= General material designation =

General Material Designation (GMD) is a phrase or term interposed in brackets following the title of a catalogue or archive record to denote an item's material type. The usage of GMD in cataloging and classifying records was encouraged by the recording standard Anglo-American Cataloging Rules (AACR2). It has been included in the International Standard Bibliographic Description as part of the ongoing process to standardize international and local cataloging standards.

== Usage ==
General Material Designation creates a list of standardized terms, describing the material of the item. Examples of GMD terms commonly used in institutional cataloguing to identify material types include: cartographic material, electronic resource, game, graphic, kit, manuscript, microform, motion picture, music, realia, sound recording, and video recording. Other GMD terms, such as braille, microfilm, and motion picture are used to eliminate different cataloging practices which were previously used by libraries. The full list appears in AACR2, with explanations and examples.

Per machine-readable cataloging (MARC) standards, a General Material Designation term or phrase can be applied at different points in the catalog. Points of access include title, alternative titles, author and subject.
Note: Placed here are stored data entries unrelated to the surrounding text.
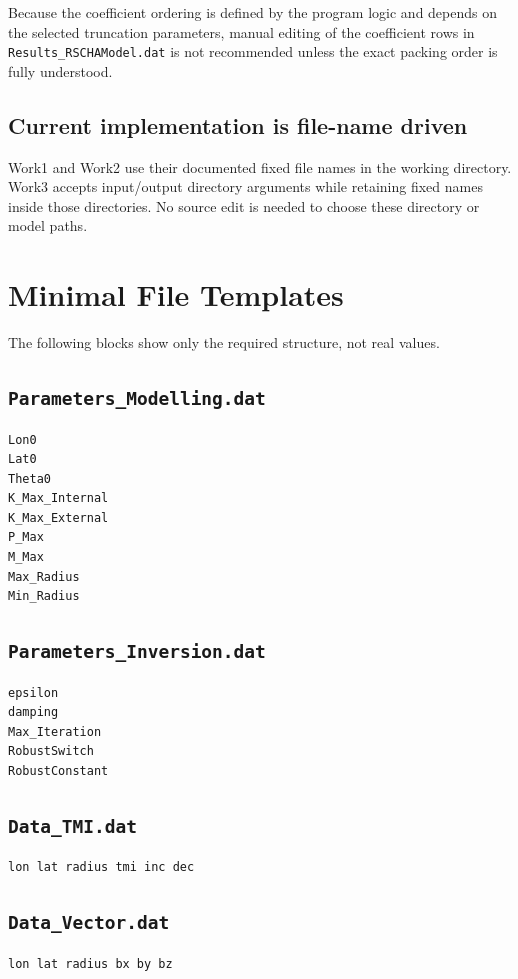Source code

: \documentclass[11pt,a4paper]{article}
\begin{document}
Because the coefficient ordering is defined by the program logic and depends on the selected truncation parameters, manual editing of the coefficient rows in \texttt{Results\_RSCHAModel.dat} is not recommended unless the exact packing order is fully understood.

\subsection{Current implementation is file-name driven}

Work1 and Work2 use their documented fixed file names in the working directory. Work3 accepts input/output directory arguments while retaining fixed names inside those directories. No source edit is needed to choose these directory or model paths.

\section{Minimal File Templates}

The following blocks show only the required structure, not real values.

\subsection*{\texttt{Parameters\_Modelling.dat}}
\begin{lstlisting}[style=plaincode]
Lon0
Lat0
Theta0
K_Max_Internal
K_Max_External
P_Max
M_Max
Max_Radius
Min_Radius
\end{lstlisting}

\subsection*{\texttt{Parameters\_Inversion.dat}}
\begin{lstlisting}[style=plaincode]
epsilon
damping
Max_Iteration
RobustSwitch
RobustConstant
\end{lstlisting}

\subsection*{\texttt{Data\_TMI.dat}}
\begin{lstlisting}[style=plaincode]
lon lat radius tmi inc dec
\end{lstlisting}

\subsection*{\texttt{Data\_Vector.dat}}
\begin{lstlisting}[style=plaincode]
lon lat radius bx by bz
\end{lstlisting}
\end{document}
Despite being superseded by the Resource Description and Access (RDA) rules, the GMD is still used in many institutions.

== Issues ==
In recent years, a number of issues regarding GMD have arisen, including lack of terms to define new material types, lack of consistency in application by different library systems, incompatibility with needs of special libraries and museums, and the difficulty of relating to digital forms. In 2013, GMD was superseded by RDA, which greatly enlarged the list and divided the list into three, describing content, media and carrier types.